In politics, a diet is a formal deliberative assembly. The term is used historically for deliberative assemblies such as the German Imperial Diet, as well as a designation for modern-day legislative bodies of certain countries and states such as the National Diet of Japan, or the German Bundestag, the Federal Diet.

Etymology

The term might be derived from Medieval Latin dieta, meaning both "parliamentary assembly" and "daily food allowance", from earlier Latin diaeta transcribing Classical Greek δίαιτα diaita, meaning "way of living", and hence also "diet", "regular work".
In an alternative view, diet means "people". The word is cognate with other Germanic words such as Deutsch, Dutch, and Diets. The Diet is the annual meeting of the people, a Germanic tradition.
Through a false etymology, reflected in the spelling change replacing ae with e, the word "diet" came to be associated with Latin dies, "date". It came to be used in post Roman Empire Europe in the sense of "an assembly" because of its use for the work of an assembly meeting on a daily basis or a given day of the time period, and hence for the assembly itself.

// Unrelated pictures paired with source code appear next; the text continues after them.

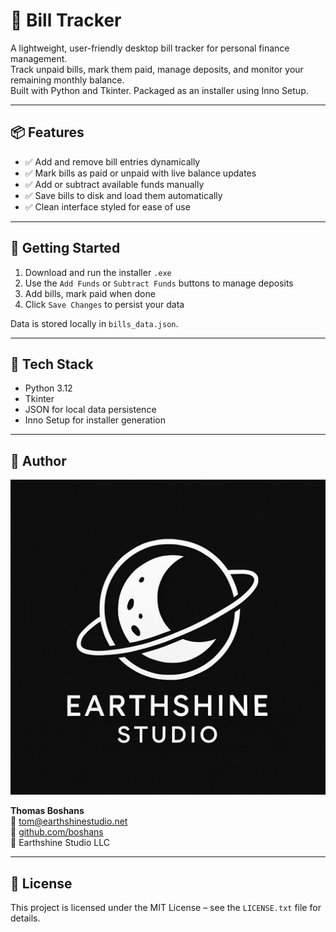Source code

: # 💸 Bill Tracker

A lightweight, user-friendly desktop bill tracker for personal finance management.  
Track unpaid bills, mark them paid, manage deposits, and monitor your remaining monthly balance.  
Built with Python and Tkinter. Packaged as an installer using Inno Setup.

---

## 📦 Features

- ✅ Add and remove bill entries dynamically
- ✅ Mark bills as paid or unpaid with live balance updates
- ✅ Add or subtract available funds manually
- ✅ Save bills to disk and load them automatically
- ✅ Clean interface styled for ease of use

---

## 🚀 Getting Started

1. Download and run the installer `.exe`  
2. Use the `Add Funds` or `Subtract Funds` buttons to manage deposits  
3. Add bills, mark paid when done  
4. Click `Save Changes` to persist your data

Data is stored locally in `bills_data.json`.

---

## 🧩 Tech Stack

- Python 3.12  
- Tkinter  
- JSON for local data persistence  
- Inno Setup for installer generation

---

## 👤 Author

![Earthshine Studio](EarthshineStudioLogoSmall.jpg)

**Thomas Boshans**  
📧 [tom@earthshinestudio.net](mailto:tom@earthshinestudio.net)  
🔗 [github.com/boshans](https://github.com/boshans)  
🏢 Earthshine Studio LLC

---

## 📄 License

This project is licensed under the MIT License – see the `LICENSE.txt` file for details.

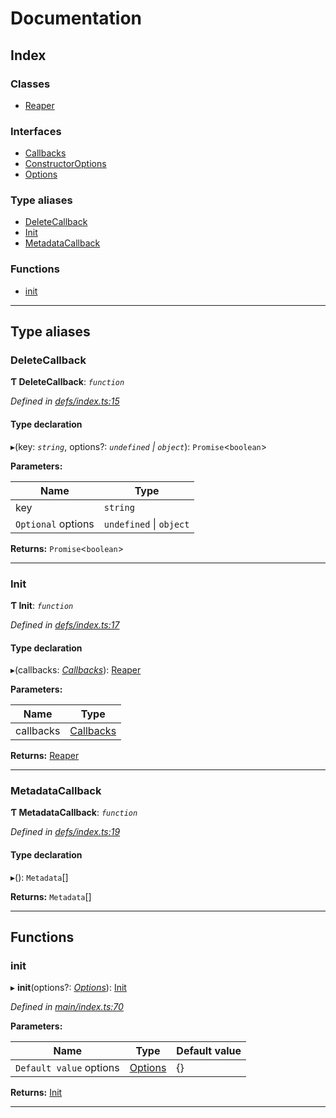 
#  Documentation

## Index

### Classes

* [Reaper](classes/reaper.md)

### Interfaces

* [Callbacks](interfaces/callbacks.md)
* [ConstructorOptions](interfaces/constructoroptions.md)
* [Options](interfaces/options.md)

### Type aliases

* [DeleteCallback](#deletecallback)
* [Init](#init)
* [MetadataCallback](#metadatacallback)

### Functions

* [init](#init)

---

## Type aliases

<a id="deletecallback"></a>

###  DeleteCallback

**Ƭ DeleteCallback**: *`function`*

*Defined in [defs/index.ts:15](https://github.com/badbatch/cachemap/blob/412f22b/packages/reaper/src/defs/index.ts#L15)*

#### Type declaration
▸(key: *`string`*, options?: *`undefined` \| `object`*): `Promise`<`boolean`>

**Parameters:**

| Name | Type |
| ------ | ------ |
| key | `string` |
| `Optional` options | `undefined` \| `object` |

**Returns:** `Promise`<`boolean`>

___
<a id="init"></a>

###  Init

**Ƭ Init**: *`function`*

*Defined in [defs/index.ts:17](https://github.com/badbatch/cachemap/blob/412f22b/packages/reaper/src/defs/index.ts#L17)*

#### Type declaration
▸(callbacks: *[Callbacks](interfaces/callbacks.md)*): [Reaper](classes/reaper.md)

**Parameters:**

| Name | Type |
| ------ | ------ |
| callbacks | [Callbacks](interfaces/callbacks.md) |

**Returns:** [Reaper](classes/reaper.md)

___
<a id="metadatacallback"></a>

###  MetadataCallback

**Ƭ MetadataCallback**: *`function`*

*Defined in [defs/index.ts:19](https://github.com/badbatch/cachemap/blob/412f22b/packages/reaper/src/defs/index.ts#L19)*

#### Type declaration
▸(): `Metadata`[]

**Returns:** `Metadata`[]

___

## Functions

<a id="init"></a>

###  init

▸ **init**(options?: *[Options](interfaces/options.md)*): [Init](#init)

*Defined in [main/index.ts:70](https://github.com/badbatch/cachemap/blob/412f22b/packages/reaper/src/main/index.ts#L70)*

**Parameters:**

| Name | Type | Default value |
| ------ | ------ | ------ |
| `Default value` options | [Options](interfaces/options.md) |  {} |

**Returns:** [Init](#init)

___

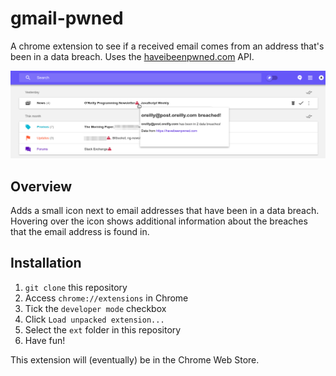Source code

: # gmail-pwned
A chrome extension to see if a received email comes from an address that's been in a data breach. Uses the [haveibeenpwned.com](http://haveibeenpwned.com) API.

![](screenshot.png)


## Overview
Adds a small icon next to email addresses that have been in a data breach. 
Hovering over the icon shows additional information about the breaches that the email address is found in.

## Installation
1. `git clone` this repository
2. Access `chrome://extensions` in Chrome
3. Tick the `developer mode` checkbox
4. Click `Load unpacked extension...`
5. Select the `ext` folder in this repository
6. Have fun!

This extension will (eventually) be in the Chrome Web Store.

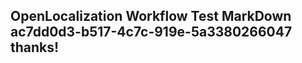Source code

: <properties
ms.topic="hero-topic"
ms.test1="hero-topic"
ms.test2="test"/>


## OpenLocalization Workflow Test MarkDown ac7dd0d3-b517-4c7c-919e-5a3380266047 thanks!



<!--HONumber=Aug16_HO4-->


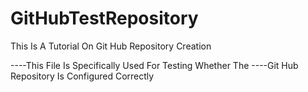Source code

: # GitHubTestRepository
This Is A Tutorial On Git Hub Repository Creation

----This File Is Specifically Used For Testing Whether The 
----Git Hub Repository Is Configured Correctly
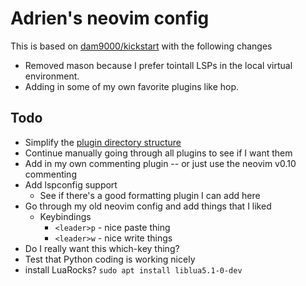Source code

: # Adrien's neovim config

This is based on [dam9000/kickstart](https://github.com/dam9000/kickstart-modular.nvim) with the following changes

* Removed mason because I prefer tointall LSPs in the local virtual environment.
* Adding in some of my own favorite plugins like hop.

## Todo 

* Simplify the [plugin directory structure](lazy.folke.io/installation)
* Continue manually going through all plugins to see if I want them
* Add in my own commenting plugin -- or just use the neovim v0.10 commenting
* Add lspconfig support
    * See if there's a good formatting plugin I can add here
* Go through my old neovim config and add things that I liked
    * Keybindings
        * `<leader>p` - nice paste thing
        * `<leader>w` - nice write things
* Do I really want this which-key thing? 
* Test that Python coding is working nicely
* install LuaRocks? `sudo apt install liblua5.1-0-dev`
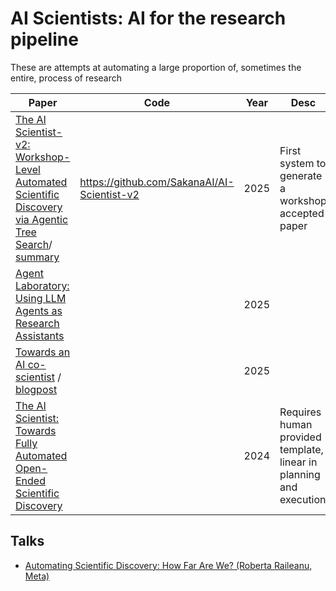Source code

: # AI Scientists: AI for the research pipeline
These are attempts at automating a large proportion of, sometimes the entire, process of research

| Paper                                                                                                                                                                                                       | Code                                        | Year | Desc                                                               |
| ----------------------------------------------------------------------------------------------------------------------------------------------------------------------------------------------------------- | ------------------------------------------- | ---- | ------------------------------------------------------------------ |
| [The AI Scientist-v2: Workshop-Level Automated Scientific Discovery via Agentic Tree Search](https://arxiv.org/abs/2504.08066)/ [summary](../tools/ai-scientist-v2.md)<br>                                  | https://github.com/SakanaAI/AI-Scientist-v2 | 2025 | First system to generate a workshop accepted paper                 |
| [Agent Laboratory: Using LLM Agents as Research Assistants](https://arxiv.org/abs/2501.04227)                                                                                                               |                                             | 2025 |                                                                    |
| [Towards an AI co-scientist](https://storage.googleapis.com/coscientist_paper/ai_coscientist.pdf) / [blogpost](https://research.google/blog/accelerating-scientific-breakthroughs-with-an-ai-co-scientist/) |                                             | 2025 |                                                                    |
| [The AI Scientist: Towards Fully Automated Open-Ended Scientific Discovery](https://arxiv.org/abs/2408.06292)                                                                                               |                                             | 2024 | Requires human provided template, linear in planning and execution |

## Talks
- [Automating Scientific Discovery: How Far Are We? (Roberta Raileanu, Meta)](../talks/automating-scientific-discovery.md)
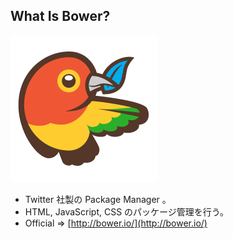 ##  What Is Bower?
![Bower Icon](./images/bower_icon.png)

* Twitter 社製の Package Manager 。 <!-- .element: class="fragment roll-in" -->
* HTML, JavaScript, CSS のパッケージ管理を行う。 <!-- .element: class="fragment roll-in" -->
* Official => <!-- .element: class="fragment roll-in" --> [http://bower.io/](http://bower.io/) <!-- .element: class="fragment roll-in" -->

The association with dies is reflected in the German language use of Tagung and -tag.

Historic uses

In this sense, it commonly refers to the Imperial Diet assemblies of the Holy Roman Empire:
After the Second Peace of Thorn of 1466, a German-language Prussian diet Landtag was held in the lands of Royal Prussia, a province of Poland in personal union with the king of Poland.
The Croatian word for a legislative assembly is sabor ; in historic contexts it is often translated with "diet" in English, as in "the Diet of Dalmatia", "the Croatian Diet", "the Hungarian-Croatian Diet", or Diet of Bosnia.
The Hungarian Diet, customarily called together every three years in Székesfehérvár, Buda or Pressburg, was also called "Diéta" in the Habsburg Empire before the 1848 revolution.
The Riksdag of the Estates was the diet of the four estates of Sweden, from the 15th century until 1866. The Diet of Finland was the successor to the Riksdag of the Estates in the Grand Duchy of Finland, from 1809 to 1906.
The Swiss legislature was the Tagsatzung before the Federal Assembly replaced it in the mid-19th century.